La jeunesse n’est pas seulement une période de transition dans la formation de l’identité sociale, elle constitue également un moment clé dans le processus de socialisation politique au cours duquel les jeunes citoyens font leurs premiers pas dans les isoloirs. Malgré sa forte charge symbolique, le vote n’en reste pas moins diversement pratiqué à un âge où les formes de participation alternatives, plus tournées vers des actions concrètes et/ou protestataires, sont parfois préférées aux actes plus institutionnalisés de la participation électorale. Au-delà de cette tendance générale, des variations demeurent toutefois observables, non seulement selon l’intensité du scrutin et de la campagne électorale, mais aussi selon certaines caractéristiques sociodémographiques (diplôme, origine sociale, niveau de vie notamment).


Les jeunes et le vote

La jeunesse n’est pas seulement une période de transition dans la formation de l’identité sociale, elle constitue également un moment clé dans le processus de socialisation politique au cours duquel les jeunes citoyens font leurs premiers pas dans les isoloirs. Malgré sa forte charge symbolique, le vote n’en reste pas moins diversement pratiqué à un âge où les formes de participation alternatives, plus tournées vers des actions concrètes et/ou protestataires, sont parfois préférées aux actes plus institutionnalisés de la participation électorale. Au-delà de cette tendance générale, des variations demeurent toutefois observables, non seulement selon l’intensité du scrutin et de la campagne électorale, mais aussi selon certaines caractéristiques sociodémographiques (diplôme, origine sociale, niveau de vie notamment).
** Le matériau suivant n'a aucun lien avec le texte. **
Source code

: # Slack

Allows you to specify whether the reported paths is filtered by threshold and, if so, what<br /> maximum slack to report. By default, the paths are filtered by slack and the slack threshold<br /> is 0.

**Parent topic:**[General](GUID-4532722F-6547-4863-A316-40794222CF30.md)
UNE BAISSE DE LA PARTICIPATION ÉLECTORALE, NOTAMMENT DES JEUNES

De manière générale, les jeunes sont plus abstentionnistes que leurs aînés, avec des proportions qui varient toutefois entre les primo-votants (18-24 ans) généralement plus mobilisés le jour des élections que leurs ainés immédiats (25-29 ans). En 2022, l’abstention systématique, qui désigne le fait de s’abstenir aux deux scrutins présidentiels et législatifs, concerne en premier lieu les inscrits sur les listes électorales âgés de 25 à 29 ans (25 % soit +6 points par rapport à 2002). Les primo-votants âgés de 18 à 24 ans étaient ainsi légèrement moins concernés en 2022 par l’abstention systématique (23 %), même si les chiffres sont en nette augmentation comparativement aux primo-votants de 2002 (+9 points). Cette participation légèrement plus forte des plus jeunes pourrait s’expliquer par un encadrement de l’entourage familial ou scolaire plus prégnant à cet âge de la vie, mais aussi par le désir d’accomplir ce qui constitue encore pour certains primo-votants un rite de passage vers l’âge adulte.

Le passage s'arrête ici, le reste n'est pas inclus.